Elemen Combat Dorong Pemain Lebih Kreatif
Roberto Clemente, Senior Combat Animator percaya, elemen combat adalah bagian penting dari game yang bertema perang, seperti God of War: Ragnarok. Sementara Game Director, Eric Williams mengatakan, tim Santa Monica Studio ingin memberikan kesempatan pada pemain untuk bisa mengalahkan musuh yang ada dengan cara yang kreatif.
“Kami tidak ingin para pemain hanya memblokir serangan musuh dan menyerang balik,” kata Williams. “Tergantung dari gaya bermain para gamers, mereka bisa menyerang dengan agresif, atau mengamati musuh untuk mempelajari pola serangan mereka sebelum menyerang balik.”
Dia juga menyebutkan, Ragnarok memungkinkan pemain untuk membuat pola serangan baru. Dengan begitu, pemain bisa mencari gaya bertarung yang sesuai dengan playstyle mereka.
Untuk memperkaya jenis serangan Kratos, Clemente menjelaskan, mereka memberikan opsi penggunaan shield yang lebih banyak. Selain untuk memblokir serangan musuh, shield yang dibawa Kratos bisa digunakan untuk melakukan parry.
Stephen Oyarijivbie, Combat Designer menyebutkan, salah satu tantangan terbesar dalam pekerjaannya adalah menyeimbangkan elemen combat di game. Dia dan timnya harus memastikan bahwa musuh yang pemain temui cukup menyenangkan untuk dilawan — dan memberikan rasa kepuasan ketika pemain bisa mengalahkan mereka — tapi tidak terlalu sulit sehingga membuat pemain merasa frustasi.
“Setelah God of War, kami mendengarkan saran dari komunitas yang meinginginkan musuh yang lebih beragam,” kata Oyarijivbie. “Kali ini, kami mencoba untuk memberikan apa yang pemain inginkan.” Dia menjelaskan, di Ragnarok, Kratos akan berpetualang ke berbagai dunia di Nine Realms. Dan tim Santa Monica Studio mencoba untuk membuat musuh yang sesuai dengan masing-masing dunia.
Masalah yang Tim Produksi Temui Selama Pandemi
God of War: Ragnarok dibuat selama pandemi. Williams mengakui, hal ini menawarkan tantangan tersendiri. Salah satu masalah yang tim Santa Monica Studio temui adalah komunikasi.

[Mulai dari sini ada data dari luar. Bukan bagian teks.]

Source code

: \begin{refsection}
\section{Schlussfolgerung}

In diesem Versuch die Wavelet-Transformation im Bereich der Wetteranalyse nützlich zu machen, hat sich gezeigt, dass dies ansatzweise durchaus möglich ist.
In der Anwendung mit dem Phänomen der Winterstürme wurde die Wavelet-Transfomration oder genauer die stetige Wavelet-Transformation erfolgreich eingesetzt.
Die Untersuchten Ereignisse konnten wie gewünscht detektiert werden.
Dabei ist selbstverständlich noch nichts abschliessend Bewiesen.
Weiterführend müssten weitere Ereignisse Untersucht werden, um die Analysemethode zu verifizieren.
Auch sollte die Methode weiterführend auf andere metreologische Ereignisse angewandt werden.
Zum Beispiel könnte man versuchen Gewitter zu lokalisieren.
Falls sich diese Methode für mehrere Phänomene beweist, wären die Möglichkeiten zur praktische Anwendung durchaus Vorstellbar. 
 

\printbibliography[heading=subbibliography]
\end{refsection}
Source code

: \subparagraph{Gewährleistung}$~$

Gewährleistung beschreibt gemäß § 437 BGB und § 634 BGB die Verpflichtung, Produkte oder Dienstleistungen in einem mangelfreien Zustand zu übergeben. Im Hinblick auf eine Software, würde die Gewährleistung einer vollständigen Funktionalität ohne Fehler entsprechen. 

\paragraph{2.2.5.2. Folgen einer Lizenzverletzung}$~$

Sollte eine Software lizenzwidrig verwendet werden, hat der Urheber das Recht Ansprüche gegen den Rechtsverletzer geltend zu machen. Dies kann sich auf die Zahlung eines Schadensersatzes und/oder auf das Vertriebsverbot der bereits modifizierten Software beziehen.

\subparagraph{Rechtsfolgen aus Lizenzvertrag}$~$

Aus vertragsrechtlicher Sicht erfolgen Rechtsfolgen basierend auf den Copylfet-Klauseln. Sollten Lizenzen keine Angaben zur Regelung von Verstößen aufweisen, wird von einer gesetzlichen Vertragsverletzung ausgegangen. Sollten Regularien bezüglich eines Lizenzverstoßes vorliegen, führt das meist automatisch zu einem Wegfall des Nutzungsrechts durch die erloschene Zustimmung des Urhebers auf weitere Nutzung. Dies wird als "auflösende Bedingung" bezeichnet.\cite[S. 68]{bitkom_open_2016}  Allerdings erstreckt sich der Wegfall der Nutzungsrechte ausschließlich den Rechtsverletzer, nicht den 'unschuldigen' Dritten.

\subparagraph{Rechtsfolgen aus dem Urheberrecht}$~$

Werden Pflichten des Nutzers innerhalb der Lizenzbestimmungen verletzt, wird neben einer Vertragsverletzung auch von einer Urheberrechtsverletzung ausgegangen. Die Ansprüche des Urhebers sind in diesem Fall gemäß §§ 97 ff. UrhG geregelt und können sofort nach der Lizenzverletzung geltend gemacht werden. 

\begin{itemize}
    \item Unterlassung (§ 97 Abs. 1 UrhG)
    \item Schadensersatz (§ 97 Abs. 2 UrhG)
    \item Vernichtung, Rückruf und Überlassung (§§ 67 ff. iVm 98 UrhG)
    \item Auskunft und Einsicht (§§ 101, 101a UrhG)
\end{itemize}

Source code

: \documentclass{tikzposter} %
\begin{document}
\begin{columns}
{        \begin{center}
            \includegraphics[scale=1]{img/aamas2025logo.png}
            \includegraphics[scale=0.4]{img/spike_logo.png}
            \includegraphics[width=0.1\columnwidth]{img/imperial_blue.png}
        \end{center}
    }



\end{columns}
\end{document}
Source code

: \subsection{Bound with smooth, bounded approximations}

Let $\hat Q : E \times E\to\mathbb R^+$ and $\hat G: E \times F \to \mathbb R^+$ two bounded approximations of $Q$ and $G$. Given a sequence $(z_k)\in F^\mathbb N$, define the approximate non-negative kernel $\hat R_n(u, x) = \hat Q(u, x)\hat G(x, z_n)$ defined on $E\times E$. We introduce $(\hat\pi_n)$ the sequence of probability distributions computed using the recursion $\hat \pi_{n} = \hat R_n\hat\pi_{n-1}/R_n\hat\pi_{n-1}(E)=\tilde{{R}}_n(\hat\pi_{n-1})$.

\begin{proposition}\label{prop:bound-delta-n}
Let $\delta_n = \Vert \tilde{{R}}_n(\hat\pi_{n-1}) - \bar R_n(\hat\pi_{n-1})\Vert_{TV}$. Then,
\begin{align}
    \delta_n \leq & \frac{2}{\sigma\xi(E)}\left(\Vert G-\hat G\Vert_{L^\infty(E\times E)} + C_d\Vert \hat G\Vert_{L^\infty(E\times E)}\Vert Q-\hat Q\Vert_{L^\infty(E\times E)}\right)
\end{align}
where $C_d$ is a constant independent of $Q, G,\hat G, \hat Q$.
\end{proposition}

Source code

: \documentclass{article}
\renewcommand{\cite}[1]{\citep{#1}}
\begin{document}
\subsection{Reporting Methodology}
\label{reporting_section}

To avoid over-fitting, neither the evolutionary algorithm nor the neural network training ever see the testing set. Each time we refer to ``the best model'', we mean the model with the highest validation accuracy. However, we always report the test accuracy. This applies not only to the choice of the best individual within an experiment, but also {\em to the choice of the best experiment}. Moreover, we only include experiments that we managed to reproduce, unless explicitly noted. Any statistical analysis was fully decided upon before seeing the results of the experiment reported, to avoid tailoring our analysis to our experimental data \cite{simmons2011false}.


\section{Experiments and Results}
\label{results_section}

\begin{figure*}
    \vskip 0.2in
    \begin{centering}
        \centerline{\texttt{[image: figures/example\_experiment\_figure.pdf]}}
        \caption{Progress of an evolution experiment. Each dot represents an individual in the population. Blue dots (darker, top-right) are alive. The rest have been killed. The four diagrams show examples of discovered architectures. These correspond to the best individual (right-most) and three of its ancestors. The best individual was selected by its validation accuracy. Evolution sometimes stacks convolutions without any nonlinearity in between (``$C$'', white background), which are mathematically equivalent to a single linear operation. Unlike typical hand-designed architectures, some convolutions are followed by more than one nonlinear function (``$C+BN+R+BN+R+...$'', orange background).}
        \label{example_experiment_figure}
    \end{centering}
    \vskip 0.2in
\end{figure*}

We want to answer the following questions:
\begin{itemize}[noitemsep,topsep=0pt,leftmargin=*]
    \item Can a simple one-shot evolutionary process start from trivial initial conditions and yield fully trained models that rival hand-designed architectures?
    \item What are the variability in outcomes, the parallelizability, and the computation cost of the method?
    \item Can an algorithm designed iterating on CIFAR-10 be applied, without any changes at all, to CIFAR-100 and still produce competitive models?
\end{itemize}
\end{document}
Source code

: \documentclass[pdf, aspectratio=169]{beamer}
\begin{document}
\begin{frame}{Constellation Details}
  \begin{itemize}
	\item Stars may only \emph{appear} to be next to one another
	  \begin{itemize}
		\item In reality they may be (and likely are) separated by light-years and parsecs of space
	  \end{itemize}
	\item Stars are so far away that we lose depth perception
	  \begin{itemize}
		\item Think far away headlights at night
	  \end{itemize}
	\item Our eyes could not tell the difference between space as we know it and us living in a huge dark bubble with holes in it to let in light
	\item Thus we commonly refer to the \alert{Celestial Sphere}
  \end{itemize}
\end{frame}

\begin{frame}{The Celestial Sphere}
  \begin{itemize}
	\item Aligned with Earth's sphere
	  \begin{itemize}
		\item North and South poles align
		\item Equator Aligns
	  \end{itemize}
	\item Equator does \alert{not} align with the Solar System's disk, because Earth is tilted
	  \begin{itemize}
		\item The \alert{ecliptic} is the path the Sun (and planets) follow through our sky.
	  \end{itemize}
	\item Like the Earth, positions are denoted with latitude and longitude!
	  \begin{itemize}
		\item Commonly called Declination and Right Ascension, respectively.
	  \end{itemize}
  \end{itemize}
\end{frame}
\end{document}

Mengingat para staf bekerja dari rumah mereka masing-masing, miskomunikasi menjadi lebih sering terjadi. Dan masalah yang muncul akibat miskomunikasi menjadi lebih sulit untuk diselesaikan.
“Fakta bahwa kami tidak lagi makan siang bersama merupakan masalah yang lebih besar dari yang kami kira sebelumnya,” ungkap Williams. “Kami tidak hanya menghabiskan waktu makan siang untuk makan. Biasanya, kami akan berdiskusi, yang memunculkan berbagai ide hebat.”
Pada akhirnya, dia bercerita, tim Santa Monica Studio harus menciptakan lingkungan virtual demi bisa mengatasi berbasai masalah yang terjadi.
“Pengambilan motion capture untuk cinematic cutscenes merupakan masalah terbesar kami,” kata Williams. Alasannya, mereka kesulitan untuk mencocokkan jadwal tim Santa Monica Studio dan para aktor.
Senada dengan Williams, Jodie Kupsco, Supervising Dialogue Designer juga mengatakan bahwa pandemi menawarkan tantangan tersendiri. Karena pandemi, mau tidak mau, tim Santa Monica Studio harus menyesuaikan proses motion capture dan perekaman audio agar proses produksi Ragnarok tidak terhenti.
Ariel Angelotti, Senior Producer for Narrative menjelaskan, untuk membatasi jumlah aktor dan staf yang hadir saat proses motion capture, sebagian aktor harus memainkan lebih dari satu peran.
“Para aktor yang memainkan karakter utama di scene tertentu mungkin harus mengambil sebagai background character di scenes lain,” ujar Angelotti. Sistem ini digunakan dengan tujuan untuk membatasi jumlah orang yang datang ke studio. “Kami tidak ingin memotong narasi yang ingin kami sampaikan. Meskipun pandemi memberikan berbagai keterbatasan, tidak ada cinematic scenes yang kami ubah,” katanya.